- _Assignment_
Look for "text" in each line of the records, and copy the lines that have it.
##### Supplied information
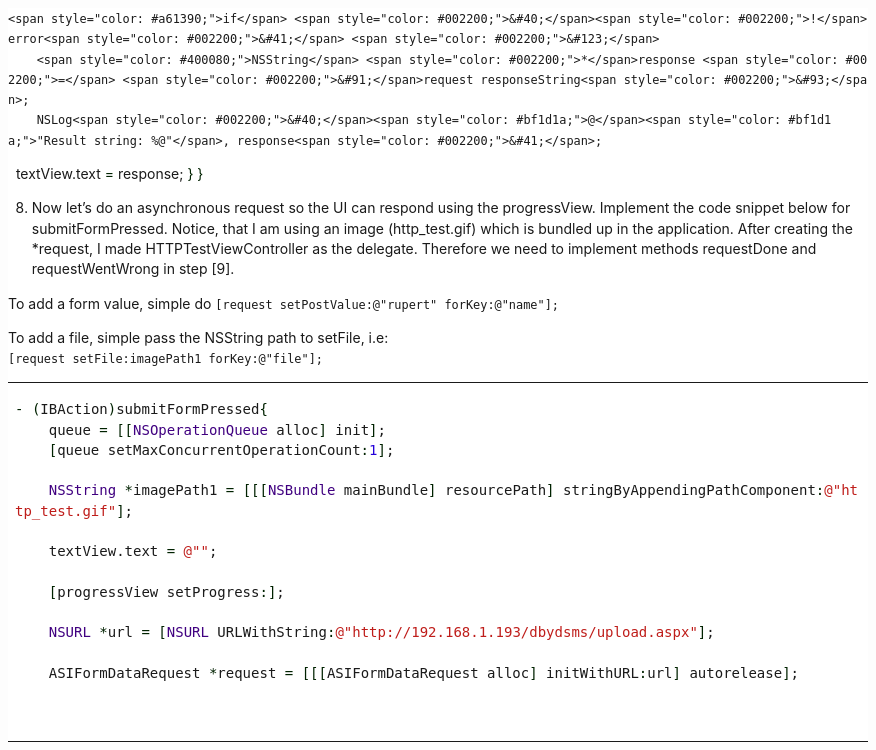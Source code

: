 	<span style="color: #a61390;">if</span> <span style="color: #002200;">&#40;</span><span style="color: #002200;">!</span>error<span style="color: #002200;">&#41;</span> <span style="color: #002200;">&#123;</span>
		<span style="color: #400080;">NSString</span> <span style="color: #002200;">*</span>response <span style="color: #002200;">=</span> <span style="color: #002200;">&#91;</span>request responseString<span style="color: #002200;">&#93;</span>;
		NSLog<span style="color: #002200;">&#40;</span><span style="color: #bf1d1a;">@</span><span style="color: #bf1d1a;">"Result string: %@"</span>, response<span style="color: #002200;">&#41;</span>;
&nbsp;
		textView.text <span style="color: #002200;">=</span> response;
	<span style="color: #002200;">&#125;</span>
<span style="color: #002200;">&#125;</span></pre>
      </td>
    </tr>
  </table>
</div>

8. Now let&#8217;s do an asynchronous request so the UI can respond using the progressView. Implement the code snippet below for submitFormPressed. Notice, that I am using an image (http_test.gif) which is bundled up in the application. After creating the *request, I made HTTPTestViewController as the delegate. Therefore we need to implement methods requestDone and requestWentWrong in step [9].

To add a form value, simple do `[request setPostValue:@"rupert" forKey:@"name"];`

To add a file, simple pass the NSString path to setFile, i.e:  
`[request setFile:imagePath1 forKey:@"file"];`

<div class="wp_syntax">
  <table>
    <tr>
      <td class="code">
        <pre class="objc" style="font-family:monospace;"><span style="color: #002200;">-</span> <span style="color: #002200;">&#40;</span>IBAction<span style="color: #002200;">&#41;</span>submitFormPressed<span style="color: #002200;">&#123;</span>
	queue <span style="color: #002200;">=</span> <span style="color: #002200;">&#91;</span><span style="color: #002200;">&#91;</span><span style="color: #400080;">NSOperationQueue</span> alloc<span style="color: #002200;">&#93;</span> init<span style="color: #002200;">&#93;</span>;
	<span style="color: #002200;">&#91;</span>queue setMaxConcurrentOperationCount<span style="color: #002200;">:</span><span style="color: #2400d9;">1</span><span style="color: #002200;">&#93;</span>;
&nbsp;
	<span style="color: #400080;">NSString</span> <span style="color: #002200;">*</span>imagePath1 <span style="color: #002200;">=</span> <span style="color: #002200;">&#91;</span><span style="color: #002200;">&#91;</span><span style="color: #002200;">&#91;</span><span style="color: #400080;">NSBundle</span> mainBundle<span style="color: #002200;">&#93;</span> resourcePath<span style="color: #002200;">&#93;</span> stringByAppendingPathComponent<span style="color: #002200;">:</span><span style="color: #bf1d1a;">@</span><span style="color: #bf1d1a;">"http_test.gif"</span><span style="color: #002200;">&#93;</span>;
&nbsp;
	textView.text <span style="color: #002200;">=</span> <span style="color: #bf1d1a;">@</span><span style="color: #bf1d1a;">""</span>;
&nbsp;
	<span style="color: #002200;">&#91;</span>progressView setProgress<span style="color: #002200;">:</span><span style="color: #2400d9;"></span><span style="color: #002200;">&#93;</span>;
&nbsp;
	<span style="color: #400080;">NSURL</span> <span style="color: #002200;">*</span>url <span style="color: #002200;">=</span> <span style="color: #002200;">&#91;</span><span style="color: #400080;">NSURL</span> URLWithString<span style="color: #002200;">:</span><span style="color: #bf1d1a;">@</span><span style="color: #bf1d1a;">"http://192.168.1.193/dbydsms/upload.aspx"</span><span style="color: #002200;">&#93;</span>;
&nbsp;
	ASIFormDataRequest <span style="color: #002200;">*</span>request <span style="color: #002200;">=</span> <span style="color: #002200;">&#91;</span><span style="color: #002200;">&#91;</span><span style="color: #002200;">&#91;</span>ASIFormDataRequest alloc<span style="color: #002200;">&#93;</span> initWithURL<span style="color: #002200;">:</span>url<span style="color: #002200;">&#93;</span> autorelease<span style="color: #002200;">&#93;</span>;

 [1]: http://allseeing-i.com/ASIHTTPRequest/
 [2]: http://developer.apple.com/documentation/Cocoa/Conceptual/URLLoadingSystem/Tasks/UsingNSURLConnection.html
 [3]: http://allseeing-i.com/ASIHTTPRequest/Setup-instructions
 [4]: http://allseeing-i.com/ASIHTTPRequest/How-to-use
##########
- _Solution to this problem_
		textView.text <span style="color: #002200;">=</span> response;
	textView.text <span style="color: #002200;">=</span> <span style="color: #bf1d1a;">@</span><span style="color: #bf1d1a;">""</span>;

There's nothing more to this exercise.